Abstract:
A zero crossing based spectrum analyzer, a method that samples zero crossings of a signal waveform containing only real zeros and uses this information to determine the discrete Fourier Transform coefficients, is disclosed. A band-limited signal represented by real and complex zeros is converted by invertible techniques to a signal that contains only real (physical) zeros. This converted signal is applied as the input signal to the zero crossing based spectrum analyzer.

Description:
This is a continuation-in-part of copending application(s) Ser. No. 07/472,426 filed on Jan. 30, 1990 now abandoned. 
    
    
     BACKGROUND OF THE INVENTION 
     This invention relates to spectrum analyzers in general and, more specifically, to a zero crossing based spectrum analyzer and method for determining the Discrete Fourier Transform (DFT) of a signal from the zero axis crossings of the signal rather than from its uniform (amplitude) samples. 
     Spectrum analyzers are employed in most of the modern signal processing systems for measuring the distribution of signal energy in frequency. Conventional digital spectrum analyzers consist of an anti-aliasing filter to band-limit the signal, an A/D converter to represent the analog signal by a sequence of numbers and a software based Fast Fourier transformer to compute the Discrete Fourier Transform. The conventional A/D converter method relies on multi-level quantization of samples taken at prescribed instants of time and requires a relatively high degree of hardware complexity. It is, accordingly, a general object of the invention to provide an improved apparatus and method for determining the DFT of a signal. 
     It is a specific object of the invention to provide a zero based spectrum analyzer for determining the DFT coefficients of the signal from the zero axis crossings of the signal rather than from its uniform (amplitude) samples. 
     It is another object of the invention to provide a spectrum analyzer that does not utilize an A/D converter. 
     It is a feature of the invention that signal sampling and quantization are eliminated. 
     It is another feature of the invention that since the A/D converter is avoided, the spectrum analyzer does not suffer from dynamic range problems and speed limitations. 
     It is a further feature of the invention that hardware complexity is reduced because the zero based spectrum analyzer and method of the present invention employs a zero crossing detector, a high-speed clock, a converter, control circuitry and a processor for converting the zero crossings into DFT coefficients. 

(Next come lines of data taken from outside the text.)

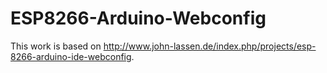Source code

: # ESP8266-Arduino-Webconfig
This work is based on http://www.john-lassen.de/index.php/projects/esp-8266-arduino-ide-webconfig.
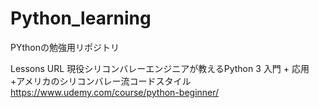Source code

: # Python_learning
PYthonの勉強用リポジトリ

Lessons URL
現役シリコンバレーエンジニアが教えるPython 3 入門 + 応用 +アメリカのシリコンバレー流コードスタイル
https://www.udemy.com/course/python-beginner/
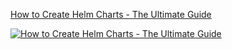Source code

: [How to Create Helm Charts - The Ultimate Guide](https://www.youtube.com/watch?v=jUYNS90nq8U)

[![How to Create Helm Charts - The Ultimate Guide](https://img.youtube.com/vi/jUYNS90nq8U/0.jpg)](https://www.youtube.com/watch?v=jUYNS90nq8U)
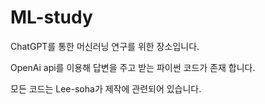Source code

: # ML-study
ChatGPT를 통한 머신러닝 연구를 위한 장소입니다.

OpenAi api를 이용해 답변을 주고 받는 파이썬 코드가 존재 합니다.

모든 코드는 Lee-soha가 제작에 관련되어 있습니다.
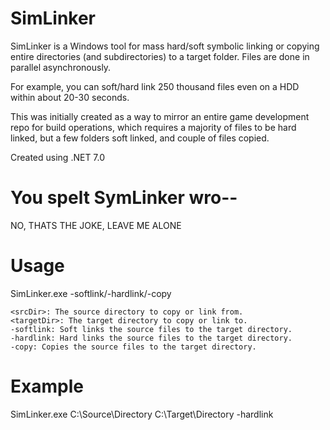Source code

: # SimLinker

SimLinker is a Windows tool for mass hard/soft symbolic linking or copying entire directories (and subdirectories) to a target folder.
Files are done in parallel asynchronously.

For example, you can soft/hard link 250 thousand files even on a HDD within about 20-30 seconds.

This was initially created as a way to mirror an entire game development repo for build operations, which requires a majority of files to be hard linked, but a few folders soft linked, and couple of files copied.

Created using .NET 7.0

# You spelt SymLinker wro--

NO, THATS THE JOKE, LEAVE ME ALONE

# Usage

SimLinker.exe <srcDir> <targetDir> -softlink/-hardlink/-copy

    <srcDir>: The source directory to copy or link from.
    <targetDir>: The target directory to copy or link to.
    -softlink: Soft links the source files to the target directory.
    -hardlink: Hard links the source files to the target directory.
    -copy: Copies the source files to the target directory.

# Example

SimLinker.exe C:\Source\Directory C:\Target\Directory -hardlink
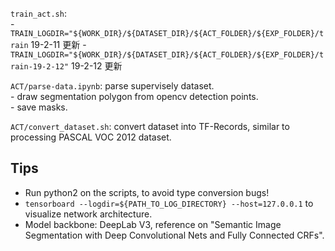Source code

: `train_act.sh`:  
    - `TRAIN_LOGDIR="${WORK_DIR}/${DATASET_DIR}/${ACT_FOLDER}/${EXP_FOLDER}/train` 19-2-11 更新
    - `TRAIN_LOGDIR="${WORK_DIR}/${DATASET_DIR}/${ACT_FOLDER}/${EXP_FOLDER}/train-19-2-12"` 19-2-12 更新


`ACT/parse-data.ipynb`: parse supervisely dataset.  
    - draw segmentation polygon from opencv detection points.  
    - save masks. 

`ACT/convert_dataset.sh`: convert dataset into TF-Records, similar to processing PASCAL VOC 2012 dataset. 

## Tips

- Run python2 on the scripts, to avoid type conversion bugs!
- `tensorboard --logdir=${PATH_TO_LOG_DIRECTORY} --host=127.0.0.1` to visualize network architecture.
- Model backbone: DeepLab V3, reference on "Semantic Image Segmentation with Deep Convolutional Nets and Fully Connected CRFs".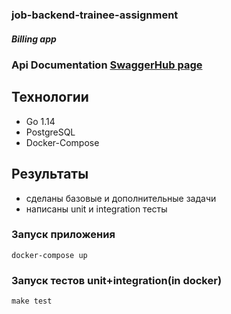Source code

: ### job-backend-trainee-assignment
##### Billing app

### Api Documentation [SwaggerHub page](https://app.swaggerhub.com/apis-docs/maxp007/api_job_backend_trainee_assignment/2.0.0)

## Технологии
* Go 1.14
* PostgreSQL 
* Docker-Compose

## Результаты
* сделаны базовые и дополнительные задачи
* написаны unit и integration тесты    

### Запуск приложения 
    docker-compose up  

### Запуск тестов unit+integration(in docker)
    make test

     BRIEF DESCRIPTION OF THE INVENTION 
     A zero crossing based spectrum analyzer is a method for determining the Discrete Fourier Transform (DFT) from the zero crossings of a signal waveform. The signal waveform contains only real zeros and, if required, a band-limited signal represented by real and complex zeros is converted by invertible techniques to a signal that contains only real i.e. physical zeros. 
    
    
     The objects and features mentioned above and other objects and features with the invention will best be understood from a detailed description of a preferred embodiment thereof selected for purposes of illustration and shown in the accompanying drawings, in which: 
     FIG. 1 is a diagram showing the sampling of the signal s(t); 
     FIGS. 2a-2d illustrate the zero crossing extraction and DFT evaluation; 
     FIG. 3 is a functional block diagram of the zero crossing based spectrum analyzer; and 
     FIG. 4 is a block diagram of the zero crossing based spectrum analyzer. 
    
    
     DETAILED DESCRIPTION OF THE INVENTION 
     Before discussing the hardware configuration and apparatus of the zero crossing based spectrum analyzer, it will be helpful in understanding the invention to summarize the theory associated with zero crossings sampling and show that the DFT can be directly evaluated from the zero crossings and identify the conditions under which the representation is valid. Thereafter, the computational algorithms for evaluating the DFT coefficients from the zero crossings are described. 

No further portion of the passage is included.